Mentioning the delimitation bill likely to be taken up in the National Assembly on Monday (today), Sattar said it would be a futile exercise when the census results on which it was based were “incorrect”. He added that the MQM-P would vote for it only if it was assured that the census results of Karachi and other urban centres of the province would be revisited.

He claimed that only in Karachi the population exceeded over 30 million while it was manipulatively showed to be 14.9 million. “Today, they have shown our numbers less, tomorrow they will reduce our share in resources,” he told the attendees as they chanted slogans in favour of the party and the Muhajir community.
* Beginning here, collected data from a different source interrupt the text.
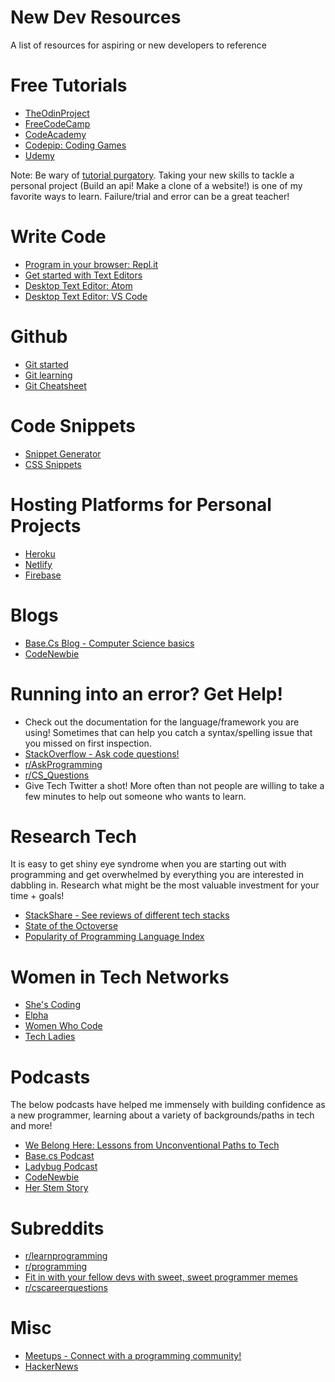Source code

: # New Dev Resources
A list of resources for aspiring or new developers to reference

# Free Tutorials
- [TheOdinProject](https://www.theodinproject.com/courses)
- [FreeCodeCamp](http://freecodecamp.com/)
- [CodeAcademy](https://www.codecademy.com/)
- [Codepip: Coding Games](https://codepip.com/)
- [Udemy](https://www.udemy.com/)

Note: Be wary of [tutorial purgatory](https://dev.to/tonymastrorio/escaping-tutorial-purgatory-as-a-new-developer-1kf3). Taking your new skills to tackle a personal project (Build an api! Make a clone of a website!) is one of my favorite ways to learn. Failure/trial and error can be a great teacher!

# Write Code

- [Program in your browser: Repl.it](https://repl.it/repls)
- [Get started with Text Editors](https://www.pluralsight.com/guides/text-editors-for-beginners-15-ways-to-rule-the-world)
- [Desktop Text Editor: Atom](https://atom.io/)
- [Desktop Text Editor: VS Code](https://code.visualstudio.com/)


# Github
- [Git started](https://git-scm.com/book/en/v2/Getting-Started-About-Version-Control)
- [Git learning](http://try.github.io/)
- [Git Cheatsheet](https://www.git-tower.com/blog/content/posts/54-git-cheat-sheet/git-cheat-sheet-large01.png)

# Code Snippets
- [Snippet Generator](https://snippet-generator.app/)
- [CSS Snippets](https://css-tricks.com/snippets/)

# Hosting Platforms for Personal Projects
- [Heroku](https://www.heroku.com/platform)
- [Netlify](https://www.netlify.com/)
- [Firebase](https://firebase.google.com/docs/hosting)


# Blogs
- [Base.Cs Blog - Computer Science basics](https://medium.com/basecs)
- [CodeNewbie](https://www.codenewbie.org/)


# Running into an error? Get Help!
- Check out the documentation for the language/framework you are using! Sometimes that can help you catch a syntax/spelling issue that you missed on first inspection.
- [StackOverflow - Ask code questions!](https://stackoverflow.com/)
- [r/AskProgramming](https://www.reddit.com/r/AskProgramming/)
- [r/CS_Questions](https://www.reddit.com/r/CS_Questions/)
- Give Tech Twitter a shot! More often than not people are willing to take a few minutes to help out someone who wants to learn.


# Research Tech
It is easy to get shiny eye syndrome when you are starting out with programming and get overwhelmed by everything you are interested in dabbling in. Research what might be the most valuable investment for your time + goals!
- [StackShare - See reviews of different tech stacks ](https://stackshare.io/)
- [State of the Octoverse](https://octoverse.github.com/)
- [Popularity of Programming Language Index](http://pypl.github.io/PYPL.html)

# Women in Tech Networks
- [She's Coding](https://shescoding.org/about)
- [Elpha](https://elpha.com/top)
- [Women Who Code](https://www.womenwhocode.com/)
- [Tech Ladies](https://www.hiretechladies.com/)

# Podcasts
The below podcasts have helped me immensely with building confidence as a new programmer, learning about a variety of backgrounds/paths in tech and more!
- [We Belong Here: Lessons from Unconventional Paths to Tech](https://webelongpodcast.com/)
- [Base.cs Podcast](https://www.codenewbie.org/basecs)
- [Ladybug Podcast](https://ladybug.dev/)
- [CodeNewbie](https://www.codenewbie.org/podcast)
- [Her Stem Story](https://herstemstory.com/)

# Subreddits
- [r/learnprogramming](https://www.reddit.com/r/learnprogramming/)
- [r/programming](https://www.reddit.com/r/programming/)
- [Fit in with your fellow devs with sweet, sweet programmer memes](https://www.reddit.com/r/ProgrammerHumor/)
- [r/cscareerquestions](https://www.reddit.com/r/cscareerquestions/)

# Misc
- [Meetups - Connect with a programming community!](https://www.meetup.com/)
- [HackerNews](https://news.ycombinator.com/news)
“If we are not given the due representation, then we will be left with no option but to take it in accordance with the taxes and revenues we generate [to the Centre],” he remarked. “[The] MQM is such a public power that should be accepted. And, besides Muhajirs, it stood with the neglected people of Balochistan, southern Punjab, Fata, Hazara and other communities.”

With a successful event, the MQM-P appeared to be recovering from the loss it suffered in recent days when its Karachi deputy mayor, Arshad Vohra, and former deputy convener Nasir Jamal, among others, left it for Kamal’s PSP. Perhaps to downplay the allegations levelled by them that the MQM-P was a directionless ship heading nowhere, the party leaders time and again reposed their confidence in Sattar.

Addressing the gathering, Karachi Mayor Waseem Akhtar, who belongs to the MQM-P, said Sattar sailed the party out of the last year’s August 22 tsunami and now they wanted to continue with its electoral symbol, a kite. He refuted reports of grouping within the party and commented that there was only one group, i.e. PSP which has already separated.

“This is not the way political parties establish themselves,” Akhtar said, referring to the PSP. “No matter how many people join you under pressure, only the party that lives in the hearts of the people prevails,” he said, advising the PSP leadership to join the MQM-P before it was “too late”.

“The 2018 election belongs to the MQM-P. No one else will make it through. And the people are not concerned who comes and goes. Even if it is somebody from the people sitting on the stage [the MQM coordination committee, elected representatives and other leaders],” he said.

At the end of the event, Sattar presented before the audience a resolution, which demanded that the authorities should conduct the population census again, with a proper allocation of blocks, the urban population should correctly be counted, the defence institutions, security and law enforcement agencies should recover over 150 missing persons belonging to the MQM, and the party should be given political independence and its sealed offices returned. 

It said that if the party was not given justice, then a protest movement in every nook and corner of the city was inevitable.  The resolution was approved, with the participants voting in favour by raising their hands.